Lex leaned back in his chair, his eyes still laughing. "So, what was **your** first? I have to admit, I don't remember." Lex's voice dropped down and caressed Clark all over, spinning the first sentence to cover so many more meanings than what he was speaking of.

Shivering, Clark tried to put off the effect that voice still had on him. It was hard, though, buried in the memories as he was. "Troy. It was Troy."

"Ah," Lex's voice continued with the caressing and dropped into nostalgia with the single syllable.

Conner made an inquiring noise while he picked up his forgotten fork and started on his pancakes again.

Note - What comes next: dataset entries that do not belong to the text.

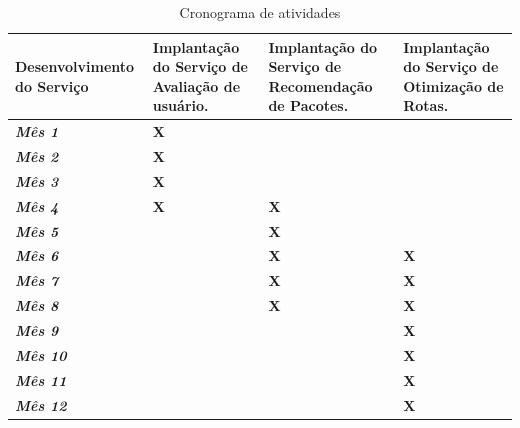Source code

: 	\begin{table}[H]
		\centering
		\caption{Cronograma de atividades}
		\begin{tabularx}{\linewidth}{|*4{>{\centering\arraybackslash}X|}}
			\toprule
			\textbf{Desenvolvimento do Serviço} & \textbf{Implantação do Serviço de Avaliação de usuário.} & \textbf{Implantação do Serviço de Recomendação de Pacotes.} & \textbf{Implantação do Serviço de Otimização de Rotas.} \\
			\midrule
			\textit{\textbf{Mês 1}} & \textbf{X} & \textbf{} & \textbf{} \\ [1.2ex] \hline
			\textit{\textbf{Mês 2}} & \textbf{X} & \textbf{} & \textbf{} \\ [1.2ex] \hline
			\textit{\textbf{Mês 3}} & \textbf{X} & \textbf{} & \textbf{} \\ [1.2ex] \hline
			\textit{\textbf{Mês 4}} & \textbf{X} & \textbf{X} & \textbf{} \\ [1.2ex] \hline
			\textit{\textbf{Mês 5}} & \textbf{} & \textbf{X} & \textbf{} \\ [1.2ex] \hline
			\textit{\textbf{Mês 6}} & \textbf{} & \textbf{X} & \textbf{X} \\ [1.2ex] \hline
			\textit{\textbf{Mês 7}} & \textbf{} & \textbf{X} & \textbf{X} \\ [1.2ex] \hline
			\textit{\textbf{Mês 8}} & \textbf{} & \textbf{X} & \textbf{X} \\ [1.2ex] \hline
			\textit{\textbf{Mês 9}} & \textbf{} & \textbf{} & \textbf{X} \\ [1.2ex] \hline
			\textit{\textbf{Mês 10}} & \textbf{} & \textbf{} & \textbf{X} \\ [1.2ex] \hline
			\textit{\textbf{Mês 11}} & \textbf{} & \textbf{} & \textbf{X} \\ [1.2ex] \hline
			\textit{\textbf{Mês 12}} & \textbf{} & \textbf{} & \textbf{X} \\ [1.2ex]
			\bottomrule
		\end{tabularx}%
		\label{tab:addlabel}%
	\end{table}%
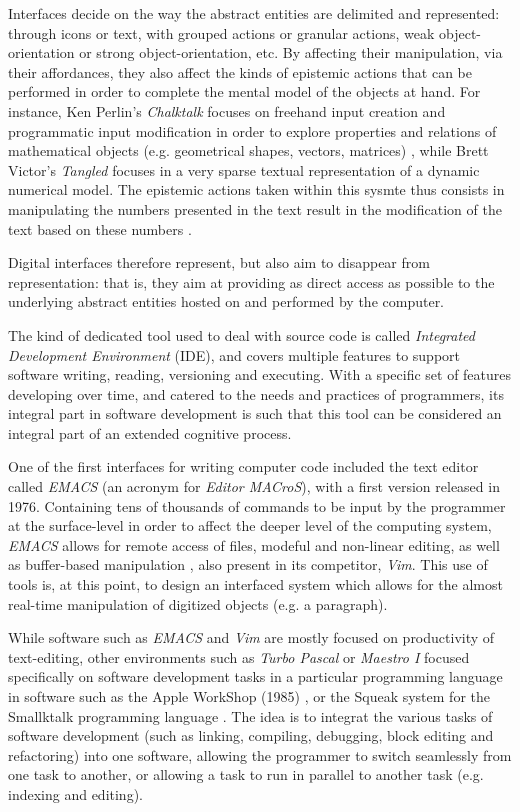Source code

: Interfaces decide on the way the abstract entities are delimited and represented: through icons or text, with grouped actions or granular actions, weak object-orientation or strong object-orientation, etc. By affecting their manipulation, via their affordances, they also affect the kinds of epistemic actions that can be performed in order to complete the mental model of the objects at hand. For instance, Ken Perlin's \emph{Chalktalk} focuses on freehand input creation and programmatic input modification in order to explore properties and relations of mathematical objects (e.g. geometrical shapes, vectors, matrices) \citep{perlin_chalktalk_2022}, while Brett Victor's \emph{Tangled} focuses in a very sparse textual representation of a dynamic numerical model. The epistemic actions taken within this sysmte thus consists in manipulating the numbers presented in the text result in the modification of the text based on these numbers \citep{victor_tangle_2011,victor_explorable_2011}.

Digital interfaces therefore represent, but also aim to disappear from representation: that is, they aim at providing as direct access as possible to the underlying abstract entities hosted on and performed by the computer.

The kind of dedicated tool used to deal with source code is called \emph{Integrated Development Environment} (IDE), and covers multiple features to support software writing, reading, versioning and executing. With a specific set of features developing over time, and catered to the needs and practices of programmers, its integral part in software development is such that this tool can be considered an integral part of an extended cognitive process.

One of the first interfaces for writing computer code included the text editor called \emph{EMACS} (an acronym for \emph{Editor MACroS}), with a first version released in 1976. Containing tens of thousands of commands to be input by the programmer at the surface-level in order to affect the deeper level of the computing system, \emph{EMACS} allows for remote access of files, modeful and non-linear editing, as well as buffer-based manipulation \citep{greenberg_multics_1996}, also present in its competitor, \emph{Vim}. This use of tools is, at this point, to design an interfaced system which allows for the almost real-time manipulation of digitized objects (e.g. a paragraph).

While software such as \emph{EMACS} and \emph{Vim} are mostly focused on productivity of text-editing, other environments such as \emph{Turbo Pascal} or \emph{Maestro I} focused specifically on software development tasks in a particular programming language in software such as the Apple WorkShop (1985) \citep{west_macintosh_1987}, or the Squeak system for the Smallktalk programming language \citep{ingalls_back_1997}. The idea is to integrat the various tasks of software development (such as linking, compiling, debugging, block editing and refactoring) into one software, allowing the programmer to switch seamlessly from one task to another, or allowing a task to run in parallel to another task (e.g. indexing and editing).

"Um, Lex's father had given him a model of the siege of Troy, this really incredible model about five feet across, detailed, hand-carved wooden figures. You were… ten?"

"Nine," Lex replied, smiling slightly, "Ten was Nietzsche."

"Okay, ew on the book, but what was wrong with the model? It sounds cool." Conner looked a bit wistful. Clark instantly resolved to get Conner every present he'd never had.

"It wasn't a play-toy, it was a tool to learn strategy." Lex had lost the smile. "Along with the model, I also had historians for teachers and an ex-General in to tell me what they could have done better. Weeks and months of us pouring over that thing, while I was never allowed to touch it."

Conner dropped his fork, splattering the pancake and syrup over the table.

"Yeah," Clark sighed. No, one never did forget their first Luthor-horror tale.

"How can you be so **calm**!?" Conner asked in horror.

"He likes the reactions," Clark pointed his thumb at Lex. "You stop encouraging it after awhile."

Lex shrugged with another grin, admitting it without words. "Though you do it, too."

"Do what?"

"You like the reactions of the non-initiated." Lex looked at him, sharing a memory.

Clark searched through his memories, but couldn't come with whatever one Lex was thinking about.

Lex read it off Clark's face and turned to Conner instead. "I was over at their farm for a visit, just dropped by to talk to Clark about something. We were up in the loft and he offered me some beef jerky. I was half-way through my piece when he says, "Oh, by the way, you remember our old bull, Bullock? You're eating him.""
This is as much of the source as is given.